Differential mRNA expression is influenced by apolipoprotein A-I in order to promote foam cell regression
Maruko, Elisa Christina
MetadataShow full item record
Atherosclerosis is a disease of both lipids and inflammatory immune cells. More specifically, elevated plasma levels of low-density lipoproteins (LDL) ultimately lead to migration of circulating monocytes into the artery wall. Lipid-loaded monocytes proliferate and become macrophage foam cells, the hallmark of atherosclerotic lesions. A proposed mechanism for the protective effects of high-density lipoprotein (HDL) is apolipoprotein A-I (apoA-I) acting as a mediator of cholesterol efflux from cells and subsequent foam cell regression. To better understand the biological changes stimulated by apoA-I treatment, differential gene expression analysis of microarray data was performed on spleen cells from mice treated with recombinant HDL (rHDL). LDL receptor null (LDLr-/-) and LDL receptor and apoA-I null (LDLr-/-, apoA-I-/-) mice were fed a Western diet consisting of 0.2% cholesterol and 42% calories as fat (HF) for a total of 12 weeks. After six weeks of diet, a subset of mice for each genotype was subcutaneously injected with 200 micrograms of rHDL (protein weight) three times a week for the remaining six weeks. The control group of mice was subcutaneously injected with 200 micrograms of bovine serum albumin (BSA). Spleen cell RNA was isolated, purified, and analyzed via Illumina BeadArray Microarray Technology. Individual differential gene expression analysis that contrasted treated to non-treated groups for each genotype was performed. LDLr-/-, apoA-I-/- rHDL treated mice showed 281 significantly differentially expressed genes compared to non-treated mice while LDLr-/- mice had 1502 such genes. Of the significant genes, 189 intersected across both genotypes.
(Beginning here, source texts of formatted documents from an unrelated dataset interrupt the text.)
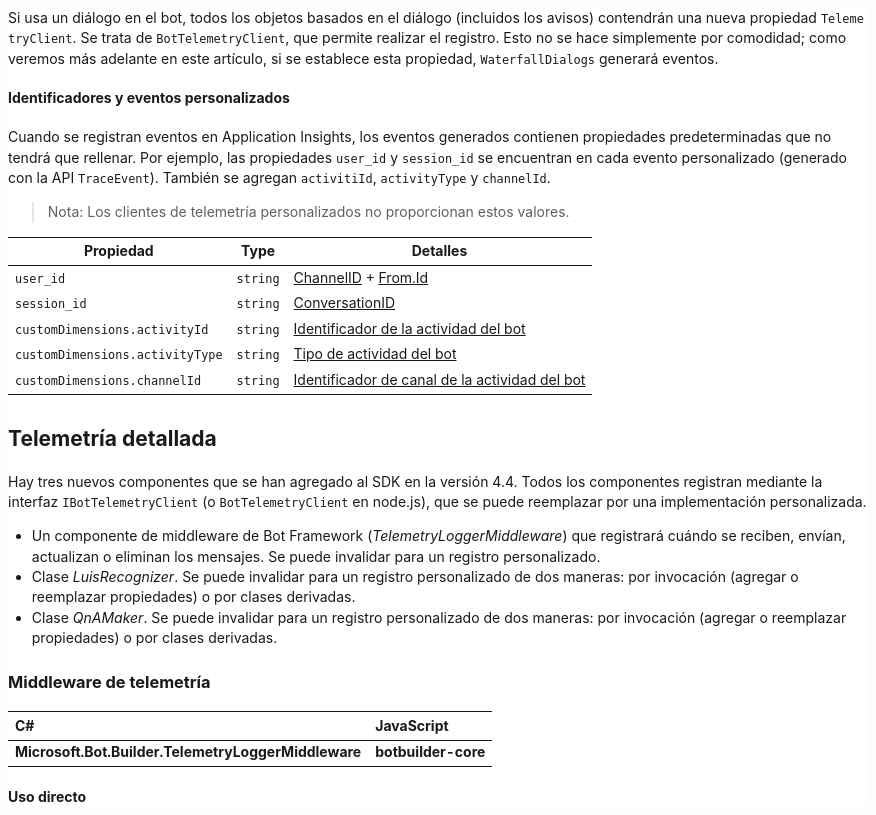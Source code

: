 Si usa un diálogo en el bot, todos los objetos basados en el diálogo (incluidos los avisos) contendrán una nueva propiedad `TelemetryClient`.  Se trata de `BotTelemetryClient`, que permite realizar el registro.  Esto no se hace simplemente por comodidad; como veremos más adelante en este artículo, si se establece esta propiedad, `WaterfallDialogs` generará eventos.

#### <a name="identifiers-and-custom-events"></a>Identificadores y eventos personalizados

Cuando se registran eventos en Application Insights, los eventos generados contienen propiedades predeterminadas que no tendrá que rellenar.  Por ejemplo, las propiedades `user_id` y `session_id` se encuentran en cada evento personalizado (generado con la API `TraceEvent`).  También se agregan `activitiId`, `activityType` y `channelId`.

>Nota: Los clientes de telemetría personalizados no proporcionan estos valores.

Propiedad |Type | Detalles
--- | --- | ---
`user_id`| `string` | [ChannelID](https://github.com/Microsoft/BotBuilder/blob/master/specs/botframework-activity/botframework-activity.md#channel-id) + [From.Id](https://github.com/Microsoft/BotBuilder/blob/master/specs/botframework-activity/botframework-activity.md#from)
`session_id`| `string`|  [ConversationID](https://github.com/Microsoft/BotBuilder/blob/master/specs/botframework-activity/botframework-activity.md#conversation)
`customDimensions.activityId`| `string` | [Identificador de la actividad del bot](https://github.com/Microsoft/BotBuilder/blob/master/specs/botframework-activity/botframework-activity.md#id)
`customDimensions.activityType` | `string` | [Tipo de actividad del bot](https://github.com/Microsoft/BotBuilder/blob/master/specs/botframework-activity/botframework-activity.md#channel-id)
`customDimensions.channelId` | `string` |  [Identificador de canal de la actividad del bot ](https://github.com/Microsoft/BotBuilder/blob/master/specs/botframework-activity/botframework-activity.md#channel-id)

## <a name="in-depth-telemetry"></a>Telemetría detallada

Hay tres nuevos componentes que se han agregado al SDK en la versión 4.4.  Todos los componentes registran mediante la interfaz `IBotTelemetryClient` (o `BotTelemetryClient` en node.js), que se puede reemplazar por una implementación personalizada.

- Un componente de middleware de Bot Framework (*TelemetryLoggerMiddleware*) que registrará cuándo se reciben, envían, actualizan o eliminan los mensajes. Se puede invalidar para un registro personalizado.
- Clase *LuisRecognizer*.  Se puede invalidar para un registro personalizado de dos maneras: por invocación (agregar o reemplazar propiedades) o por clases derivadas.
- Clase *QnAMaker*.  Se puede invalidar para un registro personalizado de dos maneras: por invocación (agregar o reemplazar propiedades) o por clases derivadas.

### <a name="telemetry-middleware"></a>Middleware de telemetría

|C#  | JavaScript |
|:-----|:------------|
|**Microsoft.Bot.Builder.TelemetryLoggerMiddleware** | **botbuilder-core** |

#### <a name="out-of-box-usage"></a>Uso directo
In LDLr-/-, apoA-I-/-, 73 of these were up-regulated and 116 were down-regulated. LDLr-/- similarly showed 71 of the intersected genes to be up-regulated and 118 to be down-regulated. One-directional gene set pathway analysis was also performed. LDLr-/-, apoA-I-/- treated mice revealed 49 significant pathways while LDLr-/- showed a total of 63. Of these, 21 were up-regulated and 14 were down-regulated in both genotypes. Of the overrepresented, up-regulated pathways, eight of the top ten most significant ones were related to immune cells. Major functions involved receptor, adhesion, and chemokine signaling. Overall, preliminary analysis suggests apoA-I treatment induces similar gene expression changes across different genotypes in mouse spleen cells.